=== Data shown ===
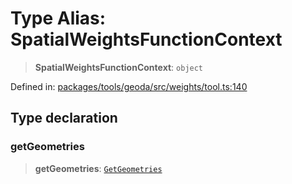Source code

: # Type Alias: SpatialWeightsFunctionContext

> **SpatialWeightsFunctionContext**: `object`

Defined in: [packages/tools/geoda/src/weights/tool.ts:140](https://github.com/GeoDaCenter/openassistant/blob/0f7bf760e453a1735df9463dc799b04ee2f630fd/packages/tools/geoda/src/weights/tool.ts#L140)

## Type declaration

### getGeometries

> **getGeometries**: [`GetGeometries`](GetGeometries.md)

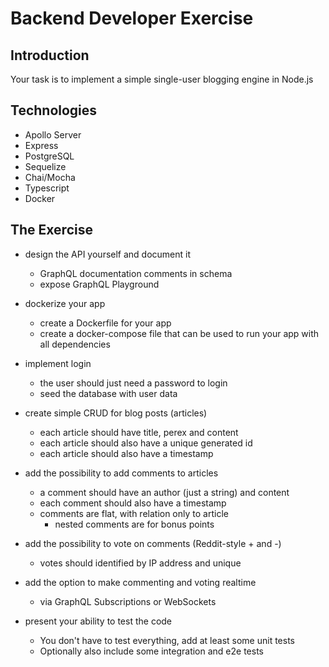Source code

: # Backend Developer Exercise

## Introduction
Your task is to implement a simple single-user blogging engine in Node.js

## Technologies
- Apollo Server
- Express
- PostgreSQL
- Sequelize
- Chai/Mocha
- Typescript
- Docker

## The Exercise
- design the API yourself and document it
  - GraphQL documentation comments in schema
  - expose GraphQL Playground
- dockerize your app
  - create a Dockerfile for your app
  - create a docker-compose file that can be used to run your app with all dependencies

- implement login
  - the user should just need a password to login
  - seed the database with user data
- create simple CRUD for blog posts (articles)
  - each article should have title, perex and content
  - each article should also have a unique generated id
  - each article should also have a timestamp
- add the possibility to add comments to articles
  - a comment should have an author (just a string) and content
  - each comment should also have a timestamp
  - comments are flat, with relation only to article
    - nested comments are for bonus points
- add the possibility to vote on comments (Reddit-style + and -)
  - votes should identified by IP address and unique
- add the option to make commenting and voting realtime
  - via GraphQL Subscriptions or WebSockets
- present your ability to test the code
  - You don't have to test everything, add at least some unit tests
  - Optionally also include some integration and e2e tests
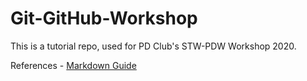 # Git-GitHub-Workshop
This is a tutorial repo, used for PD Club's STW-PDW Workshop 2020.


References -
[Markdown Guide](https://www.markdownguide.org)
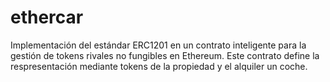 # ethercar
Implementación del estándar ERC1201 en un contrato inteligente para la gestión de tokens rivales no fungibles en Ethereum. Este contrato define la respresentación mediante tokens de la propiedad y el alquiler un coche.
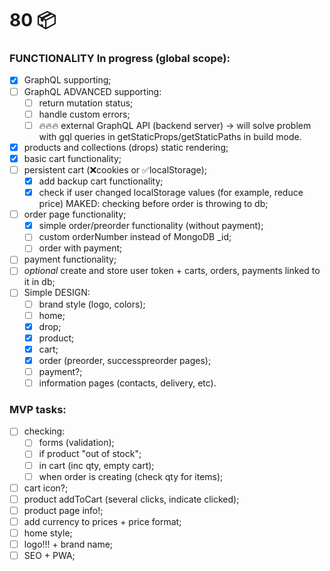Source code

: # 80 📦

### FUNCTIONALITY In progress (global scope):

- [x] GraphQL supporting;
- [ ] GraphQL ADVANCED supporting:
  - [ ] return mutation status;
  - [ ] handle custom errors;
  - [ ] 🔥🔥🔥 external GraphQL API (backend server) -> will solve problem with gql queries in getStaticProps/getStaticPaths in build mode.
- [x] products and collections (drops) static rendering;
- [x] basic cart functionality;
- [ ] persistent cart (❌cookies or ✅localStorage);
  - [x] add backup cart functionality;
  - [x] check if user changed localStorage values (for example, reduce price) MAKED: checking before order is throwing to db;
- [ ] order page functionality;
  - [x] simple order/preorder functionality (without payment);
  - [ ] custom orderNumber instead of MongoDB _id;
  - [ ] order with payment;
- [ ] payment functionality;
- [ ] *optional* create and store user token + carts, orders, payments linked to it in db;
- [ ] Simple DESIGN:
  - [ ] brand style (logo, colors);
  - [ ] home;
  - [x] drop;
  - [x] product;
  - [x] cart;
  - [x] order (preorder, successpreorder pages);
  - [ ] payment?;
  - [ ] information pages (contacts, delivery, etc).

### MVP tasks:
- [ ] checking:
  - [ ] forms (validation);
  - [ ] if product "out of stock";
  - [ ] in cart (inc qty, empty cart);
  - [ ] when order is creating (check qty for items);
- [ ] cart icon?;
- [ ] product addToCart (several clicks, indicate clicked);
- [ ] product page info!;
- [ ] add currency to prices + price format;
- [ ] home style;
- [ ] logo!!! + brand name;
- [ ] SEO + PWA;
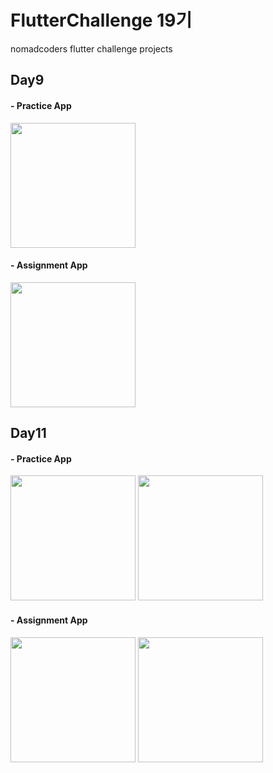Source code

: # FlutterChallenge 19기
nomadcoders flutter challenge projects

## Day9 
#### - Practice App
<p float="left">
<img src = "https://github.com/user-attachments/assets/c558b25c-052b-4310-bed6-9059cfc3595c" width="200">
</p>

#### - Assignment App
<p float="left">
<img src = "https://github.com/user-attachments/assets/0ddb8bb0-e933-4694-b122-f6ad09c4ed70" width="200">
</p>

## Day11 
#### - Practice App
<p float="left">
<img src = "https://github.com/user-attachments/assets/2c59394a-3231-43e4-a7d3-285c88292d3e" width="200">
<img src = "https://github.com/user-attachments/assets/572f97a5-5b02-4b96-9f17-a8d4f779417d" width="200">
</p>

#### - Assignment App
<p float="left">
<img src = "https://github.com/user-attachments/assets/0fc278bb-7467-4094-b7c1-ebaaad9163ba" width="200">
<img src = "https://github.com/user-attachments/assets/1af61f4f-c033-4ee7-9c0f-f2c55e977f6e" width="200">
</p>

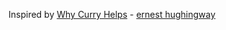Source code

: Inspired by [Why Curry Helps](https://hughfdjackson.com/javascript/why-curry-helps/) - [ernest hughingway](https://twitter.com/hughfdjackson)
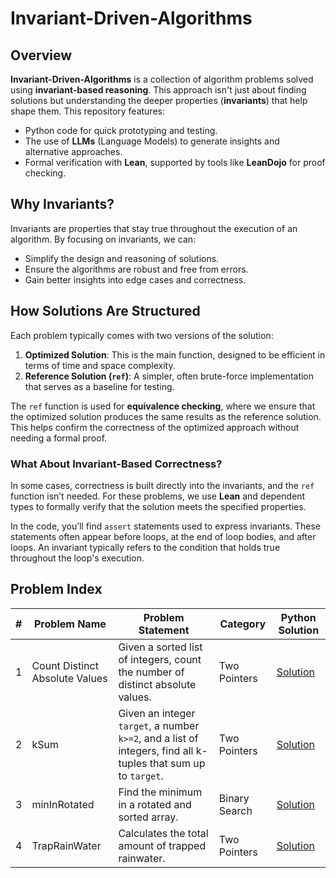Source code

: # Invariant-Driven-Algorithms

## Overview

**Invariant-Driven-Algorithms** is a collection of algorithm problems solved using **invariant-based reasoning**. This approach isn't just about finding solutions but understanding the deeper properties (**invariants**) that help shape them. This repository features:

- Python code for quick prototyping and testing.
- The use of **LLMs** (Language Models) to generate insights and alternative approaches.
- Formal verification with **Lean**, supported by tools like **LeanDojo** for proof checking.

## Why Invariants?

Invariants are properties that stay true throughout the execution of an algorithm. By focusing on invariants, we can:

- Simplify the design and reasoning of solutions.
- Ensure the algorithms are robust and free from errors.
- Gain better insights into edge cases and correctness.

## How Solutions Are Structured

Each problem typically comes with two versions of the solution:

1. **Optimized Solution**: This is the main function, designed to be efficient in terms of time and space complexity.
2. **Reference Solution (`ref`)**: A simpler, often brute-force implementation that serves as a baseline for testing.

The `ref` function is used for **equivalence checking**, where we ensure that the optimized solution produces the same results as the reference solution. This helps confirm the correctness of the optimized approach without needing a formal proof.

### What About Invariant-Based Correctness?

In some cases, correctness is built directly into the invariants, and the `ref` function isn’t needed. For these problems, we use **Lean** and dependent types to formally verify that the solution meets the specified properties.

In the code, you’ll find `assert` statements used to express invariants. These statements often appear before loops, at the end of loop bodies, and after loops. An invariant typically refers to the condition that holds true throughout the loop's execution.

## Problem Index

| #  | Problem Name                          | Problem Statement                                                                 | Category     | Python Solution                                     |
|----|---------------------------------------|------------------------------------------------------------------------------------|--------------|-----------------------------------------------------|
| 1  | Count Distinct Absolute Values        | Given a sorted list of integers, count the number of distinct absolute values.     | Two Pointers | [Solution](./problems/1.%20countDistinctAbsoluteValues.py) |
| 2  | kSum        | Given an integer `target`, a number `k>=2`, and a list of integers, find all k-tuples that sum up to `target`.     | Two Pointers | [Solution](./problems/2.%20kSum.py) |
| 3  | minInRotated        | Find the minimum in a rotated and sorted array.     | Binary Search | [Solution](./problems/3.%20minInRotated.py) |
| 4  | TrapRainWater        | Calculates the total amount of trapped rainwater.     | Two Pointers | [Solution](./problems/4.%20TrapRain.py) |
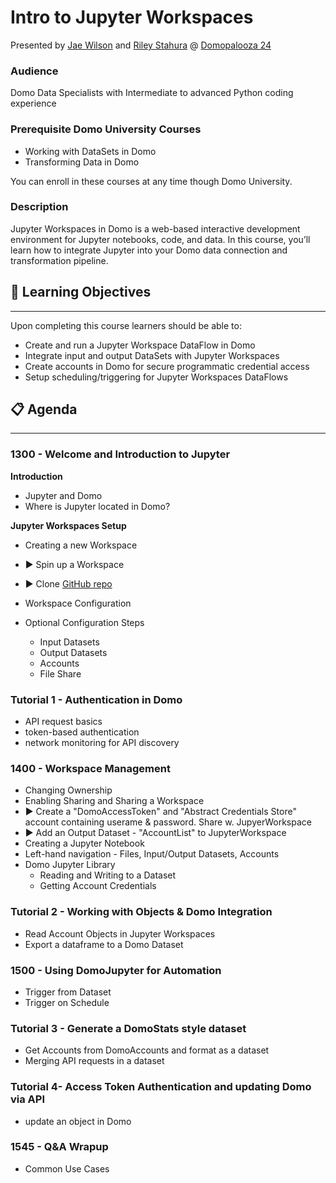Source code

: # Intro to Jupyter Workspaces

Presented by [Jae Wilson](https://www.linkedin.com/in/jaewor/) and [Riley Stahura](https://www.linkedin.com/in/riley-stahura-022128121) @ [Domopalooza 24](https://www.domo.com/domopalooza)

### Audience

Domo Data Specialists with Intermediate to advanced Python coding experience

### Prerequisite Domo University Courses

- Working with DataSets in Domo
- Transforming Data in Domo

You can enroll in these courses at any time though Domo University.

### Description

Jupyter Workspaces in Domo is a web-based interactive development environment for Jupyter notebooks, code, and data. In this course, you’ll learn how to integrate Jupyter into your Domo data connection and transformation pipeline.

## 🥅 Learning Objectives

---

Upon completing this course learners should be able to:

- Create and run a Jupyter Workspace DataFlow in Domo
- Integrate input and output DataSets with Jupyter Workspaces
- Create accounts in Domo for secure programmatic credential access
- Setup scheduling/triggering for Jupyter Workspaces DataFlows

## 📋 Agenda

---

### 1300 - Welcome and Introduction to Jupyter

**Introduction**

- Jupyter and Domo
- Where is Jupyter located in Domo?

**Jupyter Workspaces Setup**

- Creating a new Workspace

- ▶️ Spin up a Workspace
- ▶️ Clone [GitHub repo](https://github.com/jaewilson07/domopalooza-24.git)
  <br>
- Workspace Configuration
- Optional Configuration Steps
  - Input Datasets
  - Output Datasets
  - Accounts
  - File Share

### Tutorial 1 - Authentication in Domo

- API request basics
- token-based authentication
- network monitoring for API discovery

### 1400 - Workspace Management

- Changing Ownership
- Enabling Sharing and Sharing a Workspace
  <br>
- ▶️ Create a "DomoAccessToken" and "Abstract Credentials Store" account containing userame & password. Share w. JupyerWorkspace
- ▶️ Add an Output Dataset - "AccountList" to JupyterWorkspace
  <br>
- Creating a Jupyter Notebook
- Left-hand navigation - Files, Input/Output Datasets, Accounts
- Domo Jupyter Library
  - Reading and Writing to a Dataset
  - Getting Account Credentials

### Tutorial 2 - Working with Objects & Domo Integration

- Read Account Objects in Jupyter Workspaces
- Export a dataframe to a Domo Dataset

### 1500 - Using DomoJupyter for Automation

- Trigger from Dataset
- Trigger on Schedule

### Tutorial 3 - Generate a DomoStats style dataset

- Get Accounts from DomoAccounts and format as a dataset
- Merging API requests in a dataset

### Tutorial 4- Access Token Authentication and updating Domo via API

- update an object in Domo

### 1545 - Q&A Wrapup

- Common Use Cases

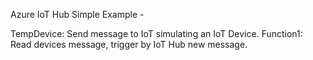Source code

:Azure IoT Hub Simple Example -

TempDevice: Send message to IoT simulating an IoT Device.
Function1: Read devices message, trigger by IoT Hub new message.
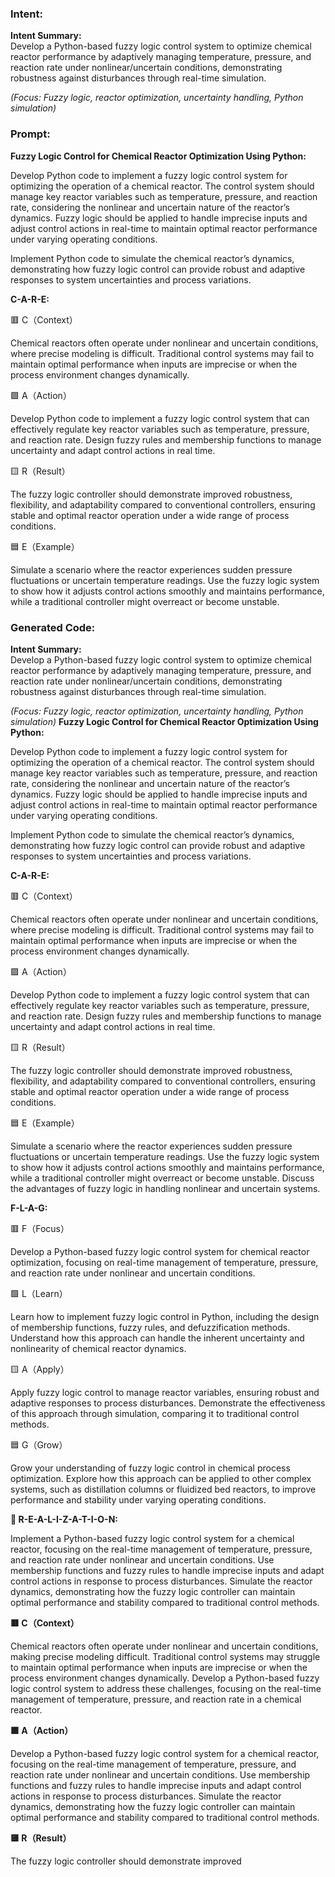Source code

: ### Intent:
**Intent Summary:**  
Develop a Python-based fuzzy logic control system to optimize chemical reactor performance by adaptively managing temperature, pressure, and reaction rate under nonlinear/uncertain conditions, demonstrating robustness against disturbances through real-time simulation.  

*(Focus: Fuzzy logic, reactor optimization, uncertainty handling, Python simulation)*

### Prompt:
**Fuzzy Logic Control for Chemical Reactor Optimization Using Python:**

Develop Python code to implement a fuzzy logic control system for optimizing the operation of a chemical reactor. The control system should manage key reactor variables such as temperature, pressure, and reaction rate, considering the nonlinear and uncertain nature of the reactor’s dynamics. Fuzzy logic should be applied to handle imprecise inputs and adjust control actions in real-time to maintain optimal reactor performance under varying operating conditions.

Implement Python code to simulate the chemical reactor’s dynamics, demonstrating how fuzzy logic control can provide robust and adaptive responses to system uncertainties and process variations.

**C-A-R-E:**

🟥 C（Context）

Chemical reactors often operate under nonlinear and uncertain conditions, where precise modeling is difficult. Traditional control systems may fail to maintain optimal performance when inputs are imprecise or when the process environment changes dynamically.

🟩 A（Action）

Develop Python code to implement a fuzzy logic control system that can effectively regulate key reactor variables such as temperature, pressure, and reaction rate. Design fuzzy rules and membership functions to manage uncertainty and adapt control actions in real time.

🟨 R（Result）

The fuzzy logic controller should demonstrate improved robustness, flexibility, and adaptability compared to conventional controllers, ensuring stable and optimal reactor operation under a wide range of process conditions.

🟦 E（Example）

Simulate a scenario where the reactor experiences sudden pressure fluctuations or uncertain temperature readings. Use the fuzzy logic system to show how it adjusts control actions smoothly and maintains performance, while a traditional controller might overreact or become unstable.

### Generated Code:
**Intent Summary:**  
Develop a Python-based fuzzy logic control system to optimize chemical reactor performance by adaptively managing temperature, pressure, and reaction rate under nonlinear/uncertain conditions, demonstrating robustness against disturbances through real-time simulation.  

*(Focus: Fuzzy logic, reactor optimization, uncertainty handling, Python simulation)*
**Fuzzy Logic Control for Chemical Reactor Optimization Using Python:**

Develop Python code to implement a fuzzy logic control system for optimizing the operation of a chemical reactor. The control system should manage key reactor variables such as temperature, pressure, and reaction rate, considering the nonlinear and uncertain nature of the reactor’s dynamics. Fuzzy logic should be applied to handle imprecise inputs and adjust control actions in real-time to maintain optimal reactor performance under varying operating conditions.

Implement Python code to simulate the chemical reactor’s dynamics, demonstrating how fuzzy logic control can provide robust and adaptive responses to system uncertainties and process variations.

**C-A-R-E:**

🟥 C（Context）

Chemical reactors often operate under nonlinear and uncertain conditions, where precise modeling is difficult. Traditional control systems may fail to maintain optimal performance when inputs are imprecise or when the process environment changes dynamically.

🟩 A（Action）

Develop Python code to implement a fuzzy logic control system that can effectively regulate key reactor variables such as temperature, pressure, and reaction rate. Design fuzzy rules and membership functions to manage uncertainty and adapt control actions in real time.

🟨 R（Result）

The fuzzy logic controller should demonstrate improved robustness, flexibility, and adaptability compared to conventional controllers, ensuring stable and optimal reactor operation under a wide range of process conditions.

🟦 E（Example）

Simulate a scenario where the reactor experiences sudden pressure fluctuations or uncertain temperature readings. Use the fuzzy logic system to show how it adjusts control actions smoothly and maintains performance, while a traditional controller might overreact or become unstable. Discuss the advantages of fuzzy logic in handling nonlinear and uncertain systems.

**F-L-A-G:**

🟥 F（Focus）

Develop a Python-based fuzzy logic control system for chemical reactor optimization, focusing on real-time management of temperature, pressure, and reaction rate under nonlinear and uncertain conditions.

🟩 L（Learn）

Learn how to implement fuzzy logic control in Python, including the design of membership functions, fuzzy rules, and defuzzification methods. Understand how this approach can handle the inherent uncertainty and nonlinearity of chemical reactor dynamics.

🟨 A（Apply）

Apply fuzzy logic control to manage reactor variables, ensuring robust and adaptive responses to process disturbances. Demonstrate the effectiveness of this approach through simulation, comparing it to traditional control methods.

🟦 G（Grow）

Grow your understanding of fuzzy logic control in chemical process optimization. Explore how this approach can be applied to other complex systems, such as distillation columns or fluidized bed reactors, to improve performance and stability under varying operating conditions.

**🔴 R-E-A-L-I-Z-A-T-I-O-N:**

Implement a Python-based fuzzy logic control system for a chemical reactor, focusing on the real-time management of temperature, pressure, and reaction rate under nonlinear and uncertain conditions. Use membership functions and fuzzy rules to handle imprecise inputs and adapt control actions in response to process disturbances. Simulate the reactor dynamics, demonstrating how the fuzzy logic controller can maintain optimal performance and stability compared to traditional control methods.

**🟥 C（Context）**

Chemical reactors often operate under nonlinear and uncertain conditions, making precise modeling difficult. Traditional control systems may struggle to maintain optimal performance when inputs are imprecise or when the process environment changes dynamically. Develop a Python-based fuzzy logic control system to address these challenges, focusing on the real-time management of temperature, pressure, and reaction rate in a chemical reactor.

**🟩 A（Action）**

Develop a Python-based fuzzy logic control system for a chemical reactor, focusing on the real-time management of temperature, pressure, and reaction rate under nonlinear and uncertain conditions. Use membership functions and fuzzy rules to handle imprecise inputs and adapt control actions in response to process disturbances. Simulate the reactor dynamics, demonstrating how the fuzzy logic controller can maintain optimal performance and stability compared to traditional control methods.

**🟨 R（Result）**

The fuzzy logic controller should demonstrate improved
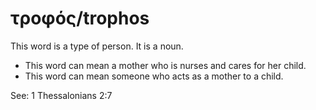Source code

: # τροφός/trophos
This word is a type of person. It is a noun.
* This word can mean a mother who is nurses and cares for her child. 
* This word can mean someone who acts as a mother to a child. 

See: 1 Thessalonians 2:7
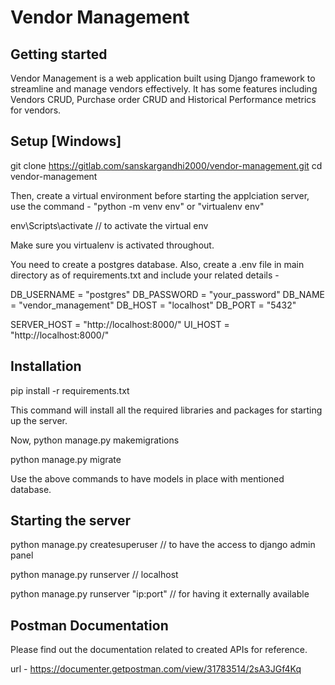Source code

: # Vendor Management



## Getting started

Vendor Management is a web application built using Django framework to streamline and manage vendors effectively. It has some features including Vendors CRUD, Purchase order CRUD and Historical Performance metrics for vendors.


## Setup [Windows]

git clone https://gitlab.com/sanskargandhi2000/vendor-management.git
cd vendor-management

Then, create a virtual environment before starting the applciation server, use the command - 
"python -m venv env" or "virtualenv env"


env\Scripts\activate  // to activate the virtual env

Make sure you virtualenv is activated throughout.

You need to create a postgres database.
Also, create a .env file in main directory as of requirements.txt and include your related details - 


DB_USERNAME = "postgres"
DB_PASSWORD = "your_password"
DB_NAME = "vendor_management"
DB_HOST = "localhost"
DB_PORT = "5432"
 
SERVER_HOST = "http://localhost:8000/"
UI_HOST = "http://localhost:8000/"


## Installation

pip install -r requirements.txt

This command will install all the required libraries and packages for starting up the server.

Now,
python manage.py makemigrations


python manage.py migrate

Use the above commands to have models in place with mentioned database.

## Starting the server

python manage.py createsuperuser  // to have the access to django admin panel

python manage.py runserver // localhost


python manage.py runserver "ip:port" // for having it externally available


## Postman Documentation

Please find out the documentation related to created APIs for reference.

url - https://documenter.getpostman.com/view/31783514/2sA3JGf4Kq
===
● What is needed
Please give again, exactly and only, the lines from the top of the listing above through the line that has "- create simple", with pictures left out.

● Written solution
Source code

: # Type Alias: SpatialWeightsFunctionContext

> **SpatialWeightsFunctionContext**: `object`

Defined in: [packages/tools/geoda/src/weights/tool.ts:140](https://github.com/GeoDaCenter/openassistant/blob/0f7bf760e453a1735df9463dc799b04ee2f630fd/packages/tools/geoda/src/weights/tool.ts#L140)

## Type declaration

### getGeometries

> **getGeometries**: [`GetGeometries`](GetGeometries.md)

Source code

: # Backend Developer Exercise

## Introduction
Your task is to implement a simple single-user blogging engine in Node.js

## Technologies
- Apollo Server
- Express
- PostgreSQL
- Sequelize
- Chai/Mocha
- Typescript
- Docker

## The Exercise
- design the API yourself and document it
  - GraphQL documentation comments in schema
  - expose GraphQL Playground
- dockerize your app
  - create a Dockerfile for your app
  - create a docker-compose file that can be used to run your app with all dependencies

- implement login
  - the user should just need a password to login
  - seed the database with user data
- create simple CRUD for blog posts (articles)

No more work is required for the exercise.